REQUIRED ACTION: Return the lines of the data below exactly. Start at the first and end with the line containing "# Cloud Deployment Engine".
Start of DATA SECTION
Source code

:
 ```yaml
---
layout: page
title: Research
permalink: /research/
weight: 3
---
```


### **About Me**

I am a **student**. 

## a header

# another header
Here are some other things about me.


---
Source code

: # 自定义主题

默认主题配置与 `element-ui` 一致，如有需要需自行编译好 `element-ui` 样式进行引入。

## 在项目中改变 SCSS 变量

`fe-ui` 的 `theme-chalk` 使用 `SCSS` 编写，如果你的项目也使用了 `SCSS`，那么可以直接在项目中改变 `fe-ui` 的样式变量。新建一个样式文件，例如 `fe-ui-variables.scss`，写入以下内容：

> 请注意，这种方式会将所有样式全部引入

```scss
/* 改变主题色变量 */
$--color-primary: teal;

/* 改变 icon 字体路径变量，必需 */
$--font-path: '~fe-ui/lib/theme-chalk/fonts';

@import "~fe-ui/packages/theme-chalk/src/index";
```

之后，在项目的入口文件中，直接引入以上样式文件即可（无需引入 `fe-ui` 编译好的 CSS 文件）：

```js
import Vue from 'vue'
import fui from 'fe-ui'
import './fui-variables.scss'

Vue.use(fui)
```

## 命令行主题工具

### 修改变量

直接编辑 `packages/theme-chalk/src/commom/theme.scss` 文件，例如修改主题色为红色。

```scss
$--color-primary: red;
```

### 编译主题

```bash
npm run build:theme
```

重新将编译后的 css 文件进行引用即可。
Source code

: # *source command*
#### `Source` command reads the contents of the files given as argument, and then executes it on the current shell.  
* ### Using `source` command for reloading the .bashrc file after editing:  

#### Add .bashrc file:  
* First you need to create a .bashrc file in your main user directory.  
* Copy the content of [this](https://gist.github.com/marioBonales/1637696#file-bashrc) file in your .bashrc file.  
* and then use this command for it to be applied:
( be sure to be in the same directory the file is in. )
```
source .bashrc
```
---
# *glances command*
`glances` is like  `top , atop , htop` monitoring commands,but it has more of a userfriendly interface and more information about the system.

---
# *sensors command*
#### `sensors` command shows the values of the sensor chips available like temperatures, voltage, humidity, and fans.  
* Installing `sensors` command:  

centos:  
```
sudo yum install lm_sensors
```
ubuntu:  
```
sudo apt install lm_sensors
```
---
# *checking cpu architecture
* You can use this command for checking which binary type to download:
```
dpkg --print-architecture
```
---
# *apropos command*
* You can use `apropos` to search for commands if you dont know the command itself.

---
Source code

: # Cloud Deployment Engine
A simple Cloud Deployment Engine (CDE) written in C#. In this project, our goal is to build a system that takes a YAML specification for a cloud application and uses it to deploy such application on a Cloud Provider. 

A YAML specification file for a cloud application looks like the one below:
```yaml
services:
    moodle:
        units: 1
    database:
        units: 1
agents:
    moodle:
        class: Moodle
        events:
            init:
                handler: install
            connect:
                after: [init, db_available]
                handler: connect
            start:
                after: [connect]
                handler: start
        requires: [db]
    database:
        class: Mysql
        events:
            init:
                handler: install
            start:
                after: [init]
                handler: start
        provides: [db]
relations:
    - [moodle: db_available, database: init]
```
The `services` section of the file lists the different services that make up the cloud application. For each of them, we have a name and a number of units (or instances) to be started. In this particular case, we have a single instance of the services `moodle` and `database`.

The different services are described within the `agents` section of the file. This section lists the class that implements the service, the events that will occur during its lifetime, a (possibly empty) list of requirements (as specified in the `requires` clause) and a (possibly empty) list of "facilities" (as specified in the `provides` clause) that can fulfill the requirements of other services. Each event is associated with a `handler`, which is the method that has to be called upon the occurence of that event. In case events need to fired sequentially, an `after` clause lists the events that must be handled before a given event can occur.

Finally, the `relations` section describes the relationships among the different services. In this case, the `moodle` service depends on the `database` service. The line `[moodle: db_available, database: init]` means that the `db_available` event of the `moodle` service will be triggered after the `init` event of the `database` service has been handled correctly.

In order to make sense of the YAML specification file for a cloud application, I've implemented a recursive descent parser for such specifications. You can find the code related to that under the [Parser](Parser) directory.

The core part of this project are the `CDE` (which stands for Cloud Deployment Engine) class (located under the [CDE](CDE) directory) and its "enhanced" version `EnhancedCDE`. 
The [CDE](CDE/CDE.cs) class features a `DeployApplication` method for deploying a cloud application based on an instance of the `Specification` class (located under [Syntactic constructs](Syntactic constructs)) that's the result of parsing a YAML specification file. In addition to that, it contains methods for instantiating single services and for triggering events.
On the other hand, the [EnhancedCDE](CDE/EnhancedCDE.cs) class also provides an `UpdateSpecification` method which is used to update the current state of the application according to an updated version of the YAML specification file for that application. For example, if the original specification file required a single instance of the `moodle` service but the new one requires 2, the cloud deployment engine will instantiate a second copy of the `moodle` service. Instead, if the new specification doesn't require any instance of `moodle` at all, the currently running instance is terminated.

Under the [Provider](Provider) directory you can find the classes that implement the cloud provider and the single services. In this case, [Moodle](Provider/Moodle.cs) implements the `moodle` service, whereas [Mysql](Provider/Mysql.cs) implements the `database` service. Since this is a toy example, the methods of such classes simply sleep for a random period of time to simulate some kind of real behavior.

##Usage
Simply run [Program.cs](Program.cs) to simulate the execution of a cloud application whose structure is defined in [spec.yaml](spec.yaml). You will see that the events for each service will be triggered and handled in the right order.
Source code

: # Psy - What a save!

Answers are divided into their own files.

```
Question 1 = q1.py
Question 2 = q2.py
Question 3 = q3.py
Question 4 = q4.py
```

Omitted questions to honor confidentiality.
End of DATA SECTION
RESPONSE TO THIS TASK:
Source code

:
 ```yaml
---
layout: page
title: Research
permalink: /research/
weight: 3
---
```


### **About Me**

I am a **student**. 

## a header

# another header
Here are some other things about me.


---
Source code

: # 自定义主题

默认主题配置与 `element-ui` 一致，如有需要需自行编译好 `element-ui` 样式进行引入。

## 在项目中改变 SCSS 变量

`fe-ui` 的 `theme-chalk` 使用 `SCSS` 编写，如果你的项目也使用了 `SCSS`，那么可以直接在项目中改变 `fe-ui` 的样式变量。新建一个样式文件，例如 `fe-ui-variables.scss`，写入以下内容：

> 请注意，这种方式会将所有样式全部引入

```scss
/* 改变主题色变量 */
$--color-primary: teal;

/* 改变 icon 字体路径变量，必需 */
$--font-path: '~fe-ui/lib/theme-chalk/fonts';

@import "~fe-ui/packages/theme-chalk/src/index";
```

之后，在项目的入口文件中，直接引入以上样式文件即可（无需引入 `fe-ui` 编译好的 CSS 文件）：

```js
import Vue from 'vue'
import fui from 'fe-ui'
import './fui-variables.scss'

Vue.use(fui)
```

## 命令行主题工具

### 修改变量

直接编辑 `packages/theme-chalk/src/commom/theme.scss` 文件，例如修改主题色为红色。

```scss
$--color-primary: red;
```

### 编译主题

```bash
npm run build:theme
```

重新将编译后的 css 文件进行引用即可。
Source code

: # *source command*
#### `Source` command reads the contents of the files given as argument, and then executes it on the current shell.  
* ### Using `source` command for reloading the .bashrc file after editing:  

#### Add .bashrc file:  
* First you need to create a .bashrc file in your main user directory.  
* Copy the content of [this](https://gist.github.com/marioBonales/1637696#file-bashrc) file in your .bashrc file.  
* and then use this command for it to be applied:
( be sure to be in the same directory the file is in. )
```
source .bashrc
```
---
# *glances command*
`glances` is like  `top , atop , htop` monitoring commands,but it has more of a userfriendly interface and more information about the system.

---
# *sensors command*
#### `sensors` command shows the values of the sensor chips available like temperatures, voltage, humidity, and fans.  
* Installing `sensors` command:  

centos:  
```
sudo yum install lm_sensors
```
ubuntu:  
```
sudo apt install lm_sensors
```
---
# *checking cpu architecture
* You can use this command for checking which binary type to download:
```
dpkg --print-architecture
```
---
# *apropos command*
* You can use `apropos` to search for commands if you dont know the command itself.

---
Source code

: # Cloud Deployment Engine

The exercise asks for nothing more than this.